Segment Open
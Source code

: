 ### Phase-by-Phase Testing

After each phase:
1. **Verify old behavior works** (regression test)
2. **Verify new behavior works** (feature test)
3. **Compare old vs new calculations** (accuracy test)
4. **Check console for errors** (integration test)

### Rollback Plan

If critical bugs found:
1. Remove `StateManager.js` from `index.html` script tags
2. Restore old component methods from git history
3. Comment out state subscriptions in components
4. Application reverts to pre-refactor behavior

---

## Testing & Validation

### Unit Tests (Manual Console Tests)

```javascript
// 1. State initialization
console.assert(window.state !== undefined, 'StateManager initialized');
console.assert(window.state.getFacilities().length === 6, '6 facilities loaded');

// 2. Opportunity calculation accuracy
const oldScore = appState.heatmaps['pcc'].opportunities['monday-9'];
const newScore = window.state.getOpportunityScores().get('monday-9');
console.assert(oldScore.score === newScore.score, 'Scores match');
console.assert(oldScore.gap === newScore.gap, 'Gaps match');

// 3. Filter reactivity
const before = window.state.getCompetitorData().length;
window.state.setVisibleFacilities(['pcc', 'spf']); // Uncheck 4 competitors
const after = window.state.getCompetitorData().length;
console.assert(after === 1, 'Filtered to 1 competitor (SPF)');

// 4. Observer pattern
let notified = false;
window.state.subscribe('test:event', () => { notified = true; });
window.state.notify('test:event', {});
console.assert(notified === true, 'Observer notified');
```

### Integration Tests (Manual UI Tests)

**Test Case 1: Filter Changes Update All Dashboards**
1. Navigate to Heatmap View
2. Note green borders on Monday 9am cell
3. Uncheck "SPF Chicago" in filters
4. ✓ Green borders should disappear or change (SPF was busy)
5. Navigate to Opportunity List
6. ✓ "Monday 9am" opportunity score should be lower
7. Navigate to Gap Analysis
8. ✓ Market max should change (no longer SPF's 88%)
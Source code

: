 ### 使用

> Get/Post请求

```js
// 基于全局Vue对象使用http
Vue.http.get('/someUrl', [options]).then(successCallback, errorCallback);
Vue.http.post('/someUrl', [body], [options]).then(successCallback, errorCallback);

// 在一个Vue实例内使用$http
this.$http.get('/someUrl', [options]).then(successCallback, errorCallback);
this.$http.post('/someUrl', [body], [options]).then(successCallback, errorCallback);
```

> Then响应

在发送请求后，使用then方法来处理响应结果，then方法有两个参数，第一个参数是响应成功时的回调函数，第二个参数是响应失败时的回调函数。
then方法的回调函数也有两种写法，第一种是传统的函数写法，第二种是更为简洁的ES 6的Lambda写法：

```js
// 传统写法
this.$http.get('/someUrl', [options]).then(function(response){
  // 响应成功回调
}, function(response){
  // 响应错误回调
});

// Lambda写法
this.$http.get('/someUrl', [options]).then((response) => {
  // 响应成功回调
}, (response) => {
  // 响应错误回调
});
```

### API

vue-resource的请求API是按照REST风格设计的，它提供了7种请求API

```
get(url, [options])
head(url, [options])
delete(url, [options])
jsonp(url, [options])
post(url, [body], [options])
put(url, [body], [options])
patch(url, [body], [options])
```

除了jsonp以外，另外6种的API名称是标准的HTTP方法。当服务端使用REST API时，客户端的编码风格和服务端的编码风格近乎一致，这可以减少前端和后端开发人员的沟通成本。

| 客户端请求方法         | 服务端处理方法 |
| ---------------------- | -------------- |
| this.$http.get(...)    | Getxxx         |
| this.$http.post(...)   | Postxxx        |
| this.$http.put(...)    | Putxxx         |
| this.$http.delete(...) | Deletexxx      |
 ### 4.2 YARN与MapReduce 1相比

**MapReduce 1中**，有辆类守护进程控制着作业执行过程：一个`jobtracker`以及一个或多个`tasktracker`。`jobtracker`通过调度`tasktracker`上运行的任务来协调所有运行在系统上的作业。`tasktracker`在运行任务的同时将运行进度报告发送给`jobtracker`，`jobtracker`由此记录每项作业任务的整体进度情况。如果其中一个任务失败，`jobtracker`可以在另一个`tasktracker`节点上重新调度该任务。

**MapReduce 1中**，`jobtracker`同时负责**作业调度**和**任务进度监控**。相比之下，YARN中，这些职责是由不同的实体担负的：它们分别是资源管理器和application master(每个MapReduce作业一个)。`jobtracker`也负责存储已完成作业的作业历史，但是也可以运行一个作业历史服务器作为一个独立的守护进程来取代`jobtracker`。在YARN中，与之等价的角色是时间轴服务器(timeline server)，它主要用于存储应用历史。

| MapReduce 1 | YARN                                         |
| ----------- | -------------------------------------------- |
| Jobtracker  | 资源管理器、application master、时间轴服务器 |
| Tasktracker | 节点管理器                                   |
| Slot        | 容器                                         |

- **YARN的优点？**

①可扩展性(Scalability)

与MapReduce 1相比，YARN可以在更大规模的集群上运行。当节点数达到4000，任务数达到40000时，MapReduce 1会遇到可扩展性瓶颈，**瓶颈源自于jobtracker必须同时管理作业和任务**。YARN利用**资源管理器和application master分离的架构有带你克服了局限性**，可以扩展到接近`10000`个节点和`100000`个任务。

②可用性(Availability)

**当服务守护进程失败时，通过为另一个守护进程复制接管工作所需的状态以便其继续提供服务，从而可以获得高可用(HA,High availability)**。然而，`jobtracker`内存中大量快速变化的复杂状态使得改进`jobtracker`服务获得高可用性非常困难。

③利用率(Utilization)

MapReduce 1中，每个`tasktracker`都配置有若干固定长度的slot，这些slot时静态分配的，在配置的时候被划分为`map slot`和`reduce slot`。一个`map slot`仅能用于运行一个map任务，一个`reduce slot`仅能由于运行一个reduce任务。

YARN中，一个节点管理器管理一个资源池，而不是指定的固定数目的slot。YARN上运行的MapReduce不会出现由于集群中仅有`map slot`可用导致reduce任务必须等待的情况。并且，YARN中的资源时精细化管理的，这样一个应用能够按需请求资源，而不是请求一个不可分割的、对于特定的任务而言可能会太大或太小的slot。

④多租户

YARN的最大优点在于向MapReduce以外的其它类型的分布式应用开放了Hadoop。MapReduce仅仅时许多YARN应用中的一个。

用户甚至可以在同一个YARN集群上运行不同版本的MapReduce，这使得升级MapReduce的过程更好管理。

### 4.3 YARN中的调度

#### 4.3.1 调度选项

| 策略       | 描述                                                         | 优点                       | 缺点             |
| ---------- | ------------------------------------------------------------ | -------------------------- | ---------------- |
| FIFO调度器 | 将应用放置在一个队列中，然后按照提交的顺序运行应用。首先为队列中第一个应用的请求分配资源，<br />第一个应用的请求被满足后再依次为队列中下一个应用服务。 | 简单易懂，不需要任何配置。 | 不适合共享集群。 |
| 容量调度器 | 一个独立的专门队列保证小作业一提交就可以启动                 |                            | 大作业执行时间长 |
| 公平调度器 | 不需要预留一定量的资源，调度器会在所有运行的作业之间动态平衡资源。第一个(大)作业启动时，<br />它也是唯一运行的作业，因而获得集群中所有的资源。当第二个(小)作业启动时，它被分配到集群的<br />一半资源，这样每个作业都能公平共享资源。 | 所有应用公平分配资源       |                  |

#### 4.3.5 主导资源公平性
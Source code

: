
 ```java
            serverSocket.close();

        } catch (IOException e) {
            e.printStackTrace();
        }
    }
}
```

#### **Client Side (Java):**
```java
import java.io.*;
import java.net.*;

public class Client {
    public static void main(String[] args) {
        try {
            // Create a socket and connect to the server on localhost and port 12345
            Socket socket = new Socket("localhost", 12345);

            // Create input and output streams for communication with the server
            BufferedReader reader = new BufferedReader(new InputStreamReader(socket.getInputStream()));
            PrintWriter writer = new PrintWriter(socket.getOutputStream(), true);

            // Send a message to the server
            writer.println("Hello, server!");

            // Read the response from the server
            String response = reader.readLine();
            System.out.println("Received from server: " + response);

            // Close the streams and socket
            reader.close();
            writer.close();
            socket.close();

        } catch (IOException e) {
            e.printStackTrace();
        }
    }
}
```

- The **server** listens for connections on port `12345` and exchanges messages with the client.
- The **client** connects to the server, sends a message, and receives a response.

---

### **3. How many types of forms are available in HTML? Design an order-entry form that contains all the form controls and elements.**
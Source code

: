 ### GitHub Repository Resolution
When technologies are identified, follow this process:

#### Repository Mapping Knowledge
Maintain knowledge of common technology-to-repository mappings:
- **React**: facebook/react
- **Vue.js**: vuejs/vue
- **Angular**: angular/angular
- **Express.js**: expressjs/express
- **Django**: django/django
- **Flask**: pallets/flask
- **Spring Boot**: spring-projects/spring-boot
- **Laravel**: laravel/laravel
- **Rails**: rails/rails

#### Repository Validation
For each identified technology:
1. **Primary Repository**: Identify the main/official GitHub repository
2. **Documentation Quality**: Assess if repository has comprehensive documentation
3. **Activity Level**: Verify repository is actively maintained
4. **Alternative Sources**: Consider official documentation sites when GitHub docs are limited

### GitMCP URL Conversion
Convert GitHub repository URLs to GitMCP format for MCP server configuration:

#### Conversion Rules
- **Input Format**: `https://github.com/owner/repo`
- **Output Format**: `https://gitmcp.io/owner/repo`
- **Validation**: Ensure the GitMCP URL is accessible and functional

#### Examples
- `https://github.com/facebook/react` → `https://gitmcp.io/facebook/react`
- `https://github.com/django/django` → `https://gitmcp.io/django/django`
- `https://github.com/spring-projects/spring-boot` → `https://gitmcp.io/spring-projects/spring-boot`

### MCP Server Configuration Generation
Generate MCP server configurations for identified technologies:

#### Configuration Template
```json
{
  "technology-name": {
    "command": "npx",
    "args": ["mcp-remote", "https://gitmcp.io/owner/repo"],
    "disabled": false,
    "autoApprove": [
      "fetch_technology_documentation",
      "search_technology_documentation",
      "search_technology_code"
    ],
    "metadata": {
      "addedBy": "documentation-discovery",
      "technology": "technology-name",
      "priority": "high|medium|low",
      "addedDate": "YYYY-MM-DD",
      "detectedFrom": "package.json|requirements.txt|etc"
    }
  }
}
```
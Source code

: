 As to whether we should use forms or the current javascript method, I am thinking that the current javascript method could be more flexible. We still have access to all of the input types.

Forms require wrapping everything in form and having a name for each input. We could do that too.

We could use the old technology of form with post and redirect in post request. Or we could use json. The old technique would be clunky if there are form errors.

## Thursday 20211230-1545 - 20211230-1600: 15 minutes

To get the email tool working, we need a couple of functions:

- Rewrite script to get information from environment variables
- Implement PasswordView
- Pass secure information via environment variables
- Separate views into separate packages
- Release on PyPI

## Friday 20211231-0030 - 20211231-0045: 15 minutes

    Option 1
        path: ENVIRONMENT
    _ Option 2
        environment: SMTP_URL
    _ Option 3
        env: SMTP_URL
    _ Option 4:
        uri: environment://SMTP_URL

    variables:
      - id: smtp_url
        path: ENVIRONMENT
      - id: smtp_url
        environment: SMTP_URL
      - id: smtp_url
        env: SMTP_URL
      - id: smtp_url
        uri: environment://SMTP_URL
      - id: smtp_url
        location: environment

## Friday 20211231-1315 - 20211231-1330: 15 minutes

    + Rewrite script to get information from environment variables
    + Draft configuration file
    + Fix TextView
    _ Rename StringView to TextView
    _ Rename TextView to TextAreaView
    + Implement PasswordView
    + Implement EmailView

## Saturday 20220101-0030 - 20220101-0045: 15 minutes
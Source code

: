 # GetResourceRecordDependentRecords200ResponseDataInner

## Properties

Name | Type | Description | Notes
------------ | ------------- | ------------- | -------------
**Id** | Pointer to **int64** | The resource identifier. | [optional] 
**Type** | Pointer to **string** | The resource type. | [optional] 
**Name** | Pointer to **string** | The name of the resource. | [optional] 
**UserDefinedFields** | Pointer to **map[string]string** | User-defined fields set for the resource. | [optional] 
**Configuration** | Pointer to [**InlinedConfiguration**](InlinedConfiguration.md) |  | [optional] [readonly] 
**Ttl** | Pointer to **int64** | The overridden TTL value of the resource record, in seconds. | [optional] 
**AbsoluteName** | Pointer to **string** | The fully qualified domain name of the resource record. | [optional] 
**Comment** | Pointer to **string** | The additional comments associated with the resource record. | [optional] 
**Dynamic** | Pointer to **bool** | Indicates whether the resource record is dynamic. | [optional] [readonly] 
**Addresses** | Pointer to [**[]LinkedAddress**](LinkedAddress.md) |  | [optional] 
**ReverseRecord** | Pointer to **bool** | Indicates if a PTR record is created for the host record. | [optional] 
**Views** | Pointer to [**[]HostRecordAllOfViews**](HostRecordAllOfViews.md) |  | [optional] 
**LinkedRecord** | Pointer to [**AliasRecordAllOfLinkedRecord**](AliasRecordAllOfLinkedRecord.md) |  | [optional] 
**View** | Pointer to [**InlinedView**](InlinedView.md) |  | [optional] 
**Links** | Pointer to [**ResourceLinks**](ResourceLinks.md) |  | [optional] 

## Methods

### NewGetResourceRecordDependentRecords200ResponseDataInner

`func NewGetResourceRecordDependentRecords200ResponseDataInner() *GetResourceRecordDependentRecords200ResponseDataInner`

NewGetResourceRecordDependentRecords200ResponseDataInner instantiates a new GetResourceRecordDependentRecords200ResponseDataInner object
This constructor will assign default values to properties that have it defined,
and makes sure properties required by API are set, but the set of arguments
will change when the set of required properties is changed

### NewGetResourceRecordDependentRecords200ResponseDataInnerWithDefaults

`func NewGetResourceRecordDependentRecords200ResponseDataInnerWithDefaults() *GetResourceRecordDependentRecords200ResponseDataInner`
Segment Closed
TASK TO CARRY OUT:
Each line that includes the string "variables" should be copied from the data.

ANSWER SPACE:
- Rewrite script to get information from environment variables
- Pass secure information via environment variables
    variables:
    + Rewrite script to get information from environment variables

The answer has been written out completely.